We also visited the killing fields or Chueng Ek. About 15 kms out of Phnom Penh, this was the killing camp that people were sent to die from Phnom Penh. 84 of over 140 graves were opened when Cambodia was liberated. Thousands of bodies were found, in shallow graves, and a memorial has been erected, that contains the skulls of some of the dead. This stands in remembrance to the fallen. At its peak over 200 people were killed each DAY at this place.

You walk around and you can’t really say anything, for one moment the place looks like a tranquil field, but just one moments thought of what had gone on turns the place into hell. You still see torn clothing trodden into the ground, teeth poking out of the soil. It’s too much...

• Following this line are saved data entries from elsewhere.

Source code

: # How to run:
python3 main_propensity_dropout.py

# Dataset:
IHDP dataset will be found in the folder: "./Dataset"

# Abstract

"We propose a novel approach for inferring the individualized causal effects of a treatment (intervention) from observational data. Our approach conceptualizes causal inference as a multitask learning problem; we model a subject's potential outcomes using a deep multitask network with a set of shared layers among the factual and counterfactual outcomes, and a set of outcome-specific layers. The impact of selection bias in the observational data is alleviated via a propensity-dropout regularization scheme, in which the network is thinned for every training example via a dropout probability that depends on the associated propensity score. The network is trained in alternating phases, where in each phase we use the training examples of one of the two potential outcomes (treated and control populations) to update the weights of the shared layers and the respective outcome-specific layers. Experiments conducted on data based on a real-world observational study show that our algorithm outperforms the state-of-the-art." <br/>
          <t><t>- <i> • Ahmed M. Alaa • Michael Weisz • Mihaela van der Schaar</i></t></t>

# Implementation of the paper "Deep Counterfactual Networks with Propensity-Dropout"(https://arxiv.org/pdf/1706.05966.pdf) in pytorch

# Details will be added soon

Even more profound for me, is the fact that this is RECENT history. 30 years ago, there were pictures of the ‘prisoners’ dated Oct 1978. That hit me pretty hard. You can forget things if they happened 800 years ago, but when you are being born in one country and a few thousand miles down the road a country is being wiped out, at the same time, something hits you. As we walked around Cambodia I felt that there were so many people, probably everyone in the country today would have been affected by this. Many would have been there, and they live such fruitful lives now. I am blown away by that, it makes me feel totally inadequate and fairly meaningless. To have you heart torn out and then to live again is something.

I think in visiting Cambodia we have seen where hell on earth was. The only thing that makes Cambodia survivable is the people, who save you from everything. They show me what humanity should be about, and despite the relative poverty, people feel rich in their history, community and faith.

In the same week we saw hell, we also saw heaven, in the form of the Angkor Temples. Of a different time, the temples of Angkor show just how strong the Khmer culture was and powerful they were in the region 1000 years ago.